#### GOAL OF THE EXERCISE:
Output only the lines from the one holding "##执行（test）：" to the end of the data below, please, copied exactly.

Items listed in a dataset
━━━━━━━━━━━━━━━━

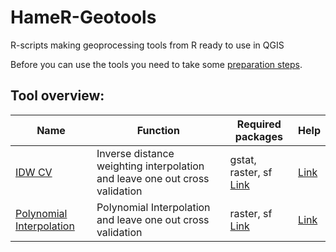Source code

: # HameR-Geotools
R-scripts making geoprocessing tools from R ready to use in QGIS

Before you can use the tools you need to take some [preparation steps](preparation.md).

## Tool overview:

| Name | Function | Required packages | Help |
|------|----------|-------------------|------|
|[IDW CV](./Tools/IDW_CV.rsx)|Inverse distance weighting interpolation and leave one out cross validation|gstat, raster, sf [Link](./lib_r/idw_cv.r)|[Link](./lib_r/idw_cv_help.md)|
|[Polynomial Interpolation](./Tools/Polynomial_Interpolation.rsx)|Polynomial Interpolation and leave one out cross validation|raster, sf [Link](./lib_r/idw_cv.r)|[Link](./lib_r/polynom_help.md)|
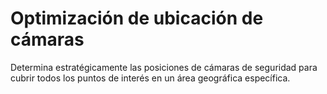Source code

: # Optimización de ubicación de cámaras

Determina estratégicamente las posiciones de cámaras de seguridad para cubrir todos los puntos de interés en un área geográfica específica.
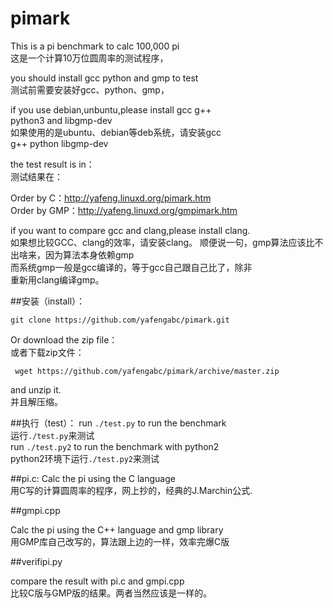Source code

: # pimark

This is a pi benchmark to calc 100,000 pi  
这是一个计算10万位圆周率的测试程序，

you should install gcc python and gmp to test  
测试前需要安装好gcc、python、gmp，   

if you use debian,unbuntu,please install gcc g++  
 python3 and libgmp-dev   
如果使用的是ubuntu、debian等deb系统，请安装gcc   
g++ python libgmp-dev   

the test result is in：   
测试结果在：   

Order by C：<http://yafeng.linuxd.org/pimark.htm>   
Order by GMP：<http://yafeng.linuxd.org/gmpimark.htm>   

if you want to compare gcc and clang,please install clang.  
如果想比较GCC、clang的效率，请安装clang。
顺便说一句，gmp算法应该比不出啥来，因为算法本身依赖gmp  
而系统gmp一般是gcc编译的，等于gcc自己跟自己比了，除非  
重新用clang编译gmp。

##安装（install）：

`git clone https://github.com/yafengabc/pimark.git`

Or download the zip file：  
或者下载zip文件：

` wget https://github.com/yafengabc/pimark/archive/master.zip`

and unzip it.  
并且解压缩。

##执行（test）：
run `./test.py` to run the benchmark  
运行`./test.py`来测试  
run `./test.py2` to run the benchmark with python2  
python2环境下运行`./test.py2`来测试  

##pi.c:
Calc the pi using the C language  
用C写的计算圆周率的程序，网上抄的，经典的J.Marchin公式.

##gmpi.cpp

Calc the pi using the C++ language and gmp library  
用GMP库自己改写的，算法跟上边的一样，效率完爆C版

##verifipi.py

compare the result with pi.c and gmpi.cpp  
比较C版与GMP版的结果。两者当然应该是一样的。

━━━━━━━━━━━━━━━━

#### RESULT OF THE TASK:
##执行（test）：
run `./test.py` to run the benchmark  
运行`./test.py`来测试  
run `./test.py2` to run the benchmark with python2  
python2环境下运行`./test.py2`来测试  

##pi.c:
Calc the pi using the C language  
用C写的计算圆周率的程序，网上抄的，经典的J.Marchin公式.

##gmpi.cpp

Calc the pi using the C++ language and gmp library  
用GMP库自己改写的，算法跟上边的一样，效率完爆C版

##verifipi.py

compare the result with pi.c and gmpi.cpp  
比较C版与GMP版的结果。两者当然应该是一样的。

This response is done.